Each line below with the word "Promise" needs to be copied.

- - - - - - -

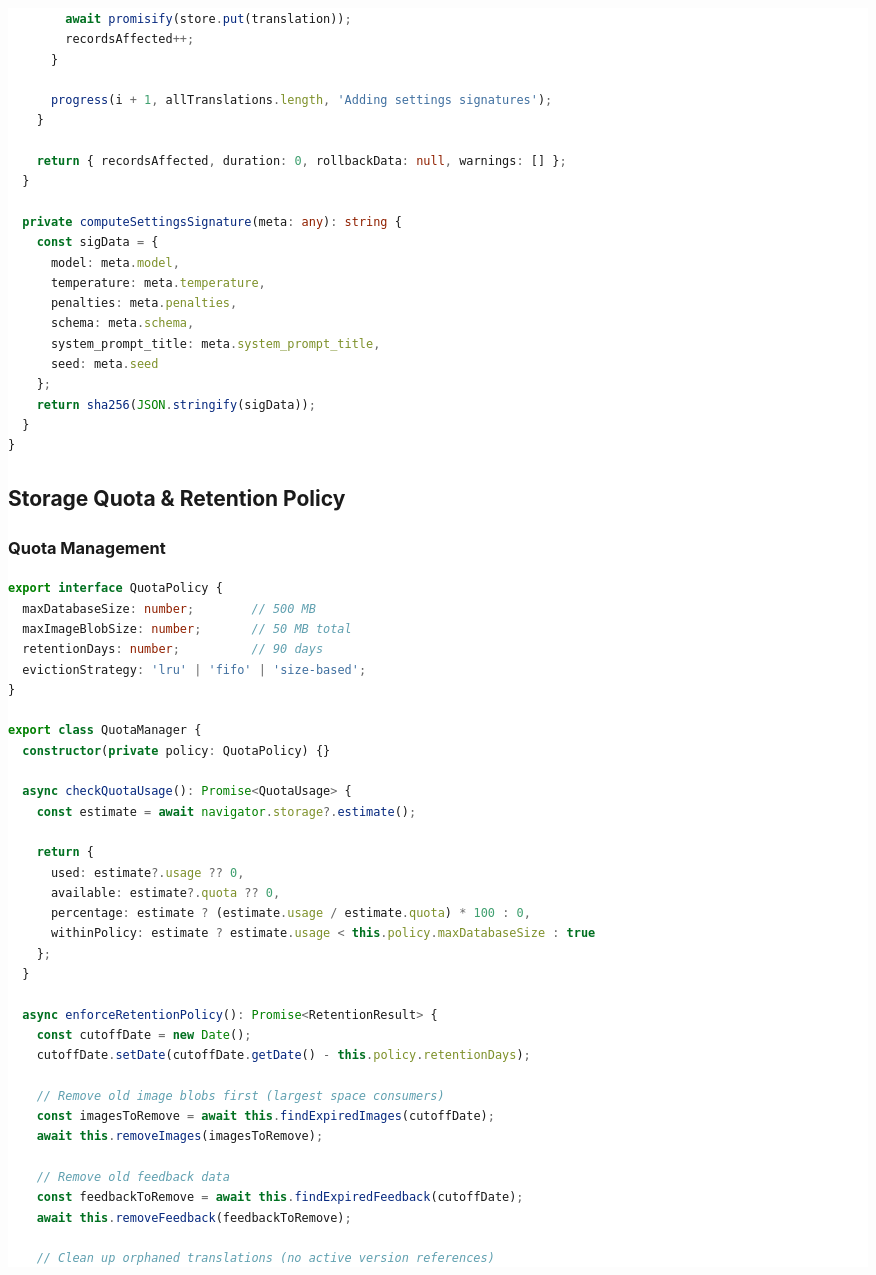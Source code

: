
 ```typescript
        await promisify(store.put(translation));
        recordsAffected++;
      }

      progress(i + 1, allTranslations.length, 'Adding settings signatures');
    }

    return { recordsAffected, duration: 0, rollbackData: null, warnings: [] };
  }

  private computeSettingsSignature(meta: any): string {
    const sigData = {
      model: meta.model,
      temperature: meta.temperature,
      penalties: meta.penalties,
      schema: meta.schema,
      system_prompt_title: meta.system_prompt_title,
      seed: meta.seed
    };
    return sha256(JSON.stringify(sigData));
  }
}
```

## Storage Quota & Retention Policy

### Quota Management
```typescript
export interface QuotaPolicy {
  maxDatabaseSize: number;        // 500 MB
  maxImageBlobSize: number;       // 50 MB total
  retentionDays: number;          // 90 days
  evictionStrategy: 'lru' | 'fifo' | 'size-based';
}

export class QuotaManager {
  constructor(private policy: QuotaPolicy) {}

  async checkQuotaUsage(): Promise<QuotaUsage> {
    const estimate = await navigator.storage?.estimate();
    
    return {
      used: estimate?.usage ?? 0,
      available: estimate?.quota ?? 0,
      percentage: estimate ? (estimate.usage / estimate.quota) * 100 : 0,
      withinPolicy: estimate ? estimate.usage < this.policy.maxDatabaseSize : true
    };
  }

  async enforceRetentionPolicy(): Promise<RetentionResult> {
    const cutoffDate = new Date();
    cutoffDate.setDate(cutoffDate.getDate() - this.policy.retentionDays);

    // Remove old image blobs first (largest space consumers)
    const imagesToRemove = await this.findExpiredImages(cutoffDate);
    await this.removeImages(imagesToRemove);

    // Remove old feedback data
    const feedbackToRemove = await this.findExpiredFeedback(cutoffDate);
    await this.removeFeedback(feedbackToRemove);

    // Clean up orphaned translations (no active version references)
```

- - - - - - -

**Exercise output:**
  async checkQuotaUsage(): Promise<QuotaUsage> {
  async enforceRetentionPolicy(): Promise<RetentionResult> {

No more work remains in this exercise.